Test-data is generated with `sampling=False`.

Source: `src/data/preprocessing.py:to_windows`.

### Step 2 β€” Zero-mean normalization

Subtract the per-window column mean from each column:

```
x_norm = x - mean(x, axis=0)   # x has shape [n_obs, 3]; columns: time, mag, err
```

After this step `times` = time βˆ’ mean(time) and `input` = mag βˆ’ mean(mag) are centred around zero.

Source: `src/data/preprocessing.py:standardize`.

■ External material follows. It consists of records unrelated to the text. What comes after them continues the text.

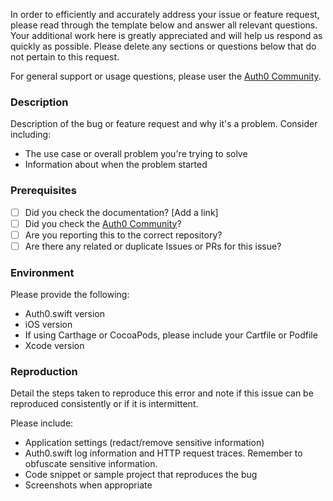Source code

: In order to efficiently and accurately address your issue or feature request, please read through the template below and answer all relevant questions. Your additional work here is greatly appreciated and will help us respond as quickly as possible. Please delete any sections or questions below that do not pertain to this request.

For general support or usage questions, please user the [Auth0 Community](https://community.auth0.com/).

### Description

Description of the bug or feature request and why it's a problem. Consider including:

- The use case or overall problem you're trying to solve
- Information about when the problem started

### Prerequisites

* [ ] Did you check the documentation? [Add a link]
* [ ] Did you check the [Auth0 Community](https://community.auth0.com/)?
* [ ] Are you reporting this to the correct repository?
* [ ] Are there any related or duplicate Issues or PRs for this issue?

### Environment

Please provide the following:

- Auth0.swift version
- iOS version
- If using Carthage or CocoaPods, please include your Cartfile or Podfile
- Xcode version

### Reproduction

Detail the steps taken to reproduce this error and note if this issue can be reproduced consistently or if it is intermittent.

Please include:

- Application settings (redact/remove sensitive information)
- Auth0.swift log information and HTTP request traces. Remember to obfuscate sensitive information.
- Code snippet or sample project that reproduces the bug
- Screenshots when appropriate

### Step 3 β€” Padding and mask construction

Right-pad the normalised sequence to exactly 200 time steps with zeros. Construct `mask_in`:

```
mask_in[i] = 0   for i < n_obs   (real observation β€” visible to encoder)
mask_in[i] = 1   for i >= n_obs  (padding β€” hidden from encoder)
```

> **Note on mask convention:** the internal pipeline uses `mask_in=0` for visible positions and `mask_in=1` for padding/hidden positions. This is the opposite of the ONNX interface (see below).

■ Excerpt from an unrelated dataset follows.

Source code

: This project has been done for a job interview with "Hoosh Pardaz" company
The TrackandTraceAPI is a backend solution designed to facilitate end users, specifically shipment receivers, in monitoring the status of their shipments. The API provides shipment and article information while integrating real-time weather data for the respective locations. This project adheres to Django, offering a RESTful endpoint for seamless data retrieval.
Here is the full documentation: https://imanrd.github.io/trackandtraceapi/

Source: `src/data/masking.py:mask_sample`, padding block at the end.

### Step 4 β€” Format encoder inputs

Extract the two encoder inputs from the normalised, padded array:

| Tensor | Source | Shape |
|--------|--------|-------|
| `input` | normalised magnitude column | `[batch, 200, 1]` |
| `times` | normalised time column | `[batch, 200, 1]` |
| `mask_in` | constructed in step 3 | `[batch, 200, 1]` |

The normalised error column is **not** fed to the encoder. Errors appear only in the pretraining reconstruction loss.

Source: `src/data/loaders.py:format_inp_astromer` (`aversion='base'`).

## Inputs (ONNX)

The exported ONNX models use a **user-friendly mask convention** that is the inverse of the internal pipeline:

| Tensor | Shape | Description |
|--------|-------|-------------|
| `input` | `[batch, 200, 1]` | `mag βˆ’ mean(mag)` over the window (step 2 above) |
| `times` | `[batch, 200, 1]` | `time βˆ’ mean(time)` over the window (step 2 above) |
| `mask_in` | `[batch, 200, 1]` | **1 = valid observation, 0 = padding** |

The ONNX wrapper inverts `mask_in` internally before passing it to the encoder, so consumers can use the intuitive convention.

## Outputs (ONNX)

Single file `astromer2.onnx` with three named outputs:

| Output name | Shape | Aggregation |
|-------------|-------|-------------|
| `mean` | `[batch, 256]` | Masked mean pooling: `sum(z * mask_in) / sum(mask_in)` |
| `max`  | `[batch, 256]` | Masked max pooling over valid timesteps |
| `sequence` | `[batch, 200, 256]` | Per-timestep features |

Request only the output(s) you need via `session.run(["mean"], feed)` β€” onnxruntime will prune unused computation.

ONNX opset: 13.

## Weights

Source: [Zenodo record 18207945](https://zenodo.org/records/18207945)
Training dataset: MACHO (1.5 million light curves, V and R bands)
Checkpoint: `astromer_v2/macho/`

The test-data parquet file was generated with these MACHO weights and `sampling=False` (sequential windows).